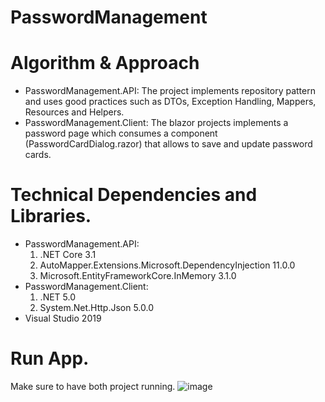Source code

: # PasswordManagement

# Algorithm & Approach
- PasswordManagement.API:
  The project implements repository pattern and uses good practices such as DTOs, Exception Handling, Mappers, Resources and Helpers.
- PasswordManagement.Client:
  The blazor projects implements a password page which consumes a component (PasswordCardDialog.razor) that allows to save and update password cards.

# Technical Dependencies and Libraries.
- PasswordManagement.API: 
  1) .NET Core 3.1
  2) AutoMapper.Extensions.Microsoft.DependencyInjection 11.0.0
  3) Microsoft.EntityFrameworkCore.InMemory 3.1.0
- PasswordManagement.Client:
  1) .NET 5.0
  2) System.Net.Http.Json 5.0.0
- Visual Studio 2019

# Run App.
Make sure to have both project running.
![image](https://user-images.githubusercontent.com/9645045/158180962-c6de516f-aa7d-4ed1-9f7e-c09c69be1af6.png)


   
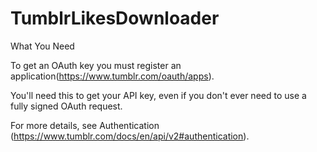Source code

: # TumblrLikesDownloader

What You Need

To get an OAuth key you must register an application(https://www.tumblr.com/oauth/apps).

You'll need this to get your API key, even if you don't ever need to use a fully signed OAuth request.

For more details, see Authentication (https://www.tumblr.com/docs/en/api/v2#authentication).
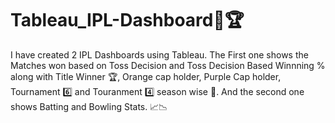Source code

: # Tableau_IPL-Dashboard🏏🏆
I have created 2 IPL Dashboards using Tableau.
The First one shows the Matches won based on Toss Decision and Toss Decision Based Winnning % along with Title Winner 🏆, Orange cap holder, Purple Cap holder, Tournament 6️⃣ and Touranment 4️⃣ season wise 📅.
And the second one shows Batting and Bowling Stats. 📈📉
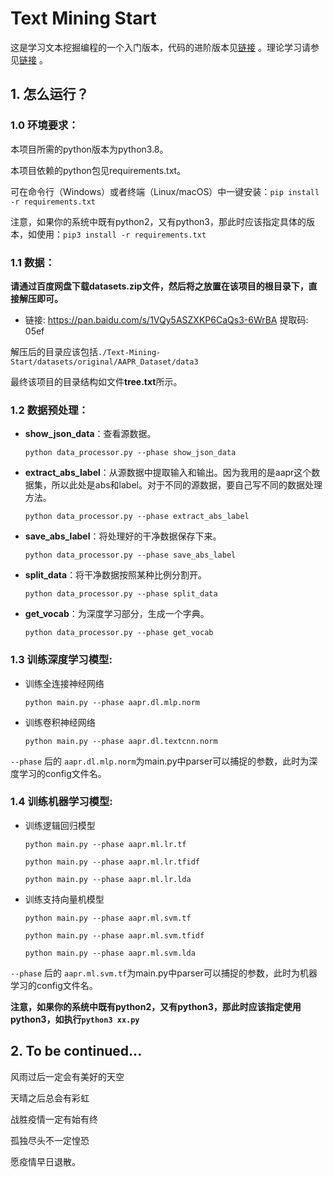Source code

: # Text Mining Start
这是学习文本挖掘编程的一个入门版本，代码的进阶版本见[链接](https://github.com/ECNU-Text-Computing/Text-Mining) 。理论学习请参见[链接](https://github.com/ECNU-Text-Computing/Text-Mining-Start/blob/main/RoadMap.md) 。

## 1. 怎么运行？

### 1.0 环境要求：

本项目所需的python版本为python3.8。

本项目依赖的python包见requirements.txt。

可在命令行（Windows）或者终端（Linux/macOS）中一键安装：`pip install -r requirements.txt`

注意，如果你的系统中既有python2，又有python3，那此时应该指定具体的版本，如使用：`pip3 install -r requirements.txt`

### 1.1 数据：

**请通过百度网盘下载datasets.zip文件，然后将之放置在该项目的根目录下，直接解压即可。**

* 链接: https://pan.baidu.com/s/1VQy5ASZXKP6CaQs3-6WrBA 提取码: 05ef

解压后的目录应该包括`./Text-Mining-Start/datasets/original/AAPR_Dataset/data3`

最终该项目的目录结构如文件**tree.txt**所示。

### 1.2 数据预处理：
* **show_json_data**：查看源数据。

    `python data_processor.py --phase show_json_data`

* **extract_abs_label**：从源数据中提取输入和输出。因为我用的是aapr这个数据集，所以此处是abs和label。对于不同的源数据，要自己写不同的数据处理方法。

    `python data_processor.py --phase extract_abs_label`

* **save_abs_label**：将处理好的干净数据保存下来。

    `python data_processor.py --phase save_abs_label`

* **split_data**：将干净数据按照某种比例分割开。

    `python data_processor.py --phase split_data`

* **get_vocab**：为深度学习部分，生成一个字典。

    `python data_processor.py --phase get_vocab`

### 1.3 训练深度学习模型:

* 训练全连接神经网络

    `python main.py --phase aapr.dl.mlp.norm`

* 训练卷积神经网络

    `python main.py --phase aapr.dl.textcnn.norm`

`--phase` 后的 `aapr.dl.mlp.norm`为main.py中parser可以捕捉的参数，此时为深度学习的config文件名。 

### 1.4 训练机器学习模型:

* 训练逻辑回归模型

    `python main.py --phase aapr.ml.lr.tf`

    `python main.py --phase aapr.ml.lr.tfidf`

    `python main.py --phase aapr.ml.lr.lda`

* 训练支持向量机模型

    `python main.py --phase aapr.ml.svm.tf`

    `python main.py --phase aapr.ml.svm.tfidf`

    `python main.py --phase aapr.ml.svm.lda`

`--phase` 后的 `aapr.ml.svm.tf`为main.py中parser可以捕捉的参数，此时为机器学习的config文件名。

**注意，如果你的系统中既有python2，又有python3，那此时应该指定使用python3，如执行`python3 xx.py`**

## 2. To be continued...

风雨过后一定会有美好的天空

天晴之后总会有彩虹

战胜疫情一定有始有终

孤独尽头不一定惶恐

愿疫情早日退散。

——————

• _Required work_:
Only the lines from the one containing "风雨过后一定会有美好的天空" to the end of the listing belong in the output, each reproduced exactly.

• _Task solution_:
风雨过后一定会有美好的天空

天晴之后总会有彩虹

战胜疫情一定有始有终

孤独尽头不一定惶恐

愿疫情早日退散。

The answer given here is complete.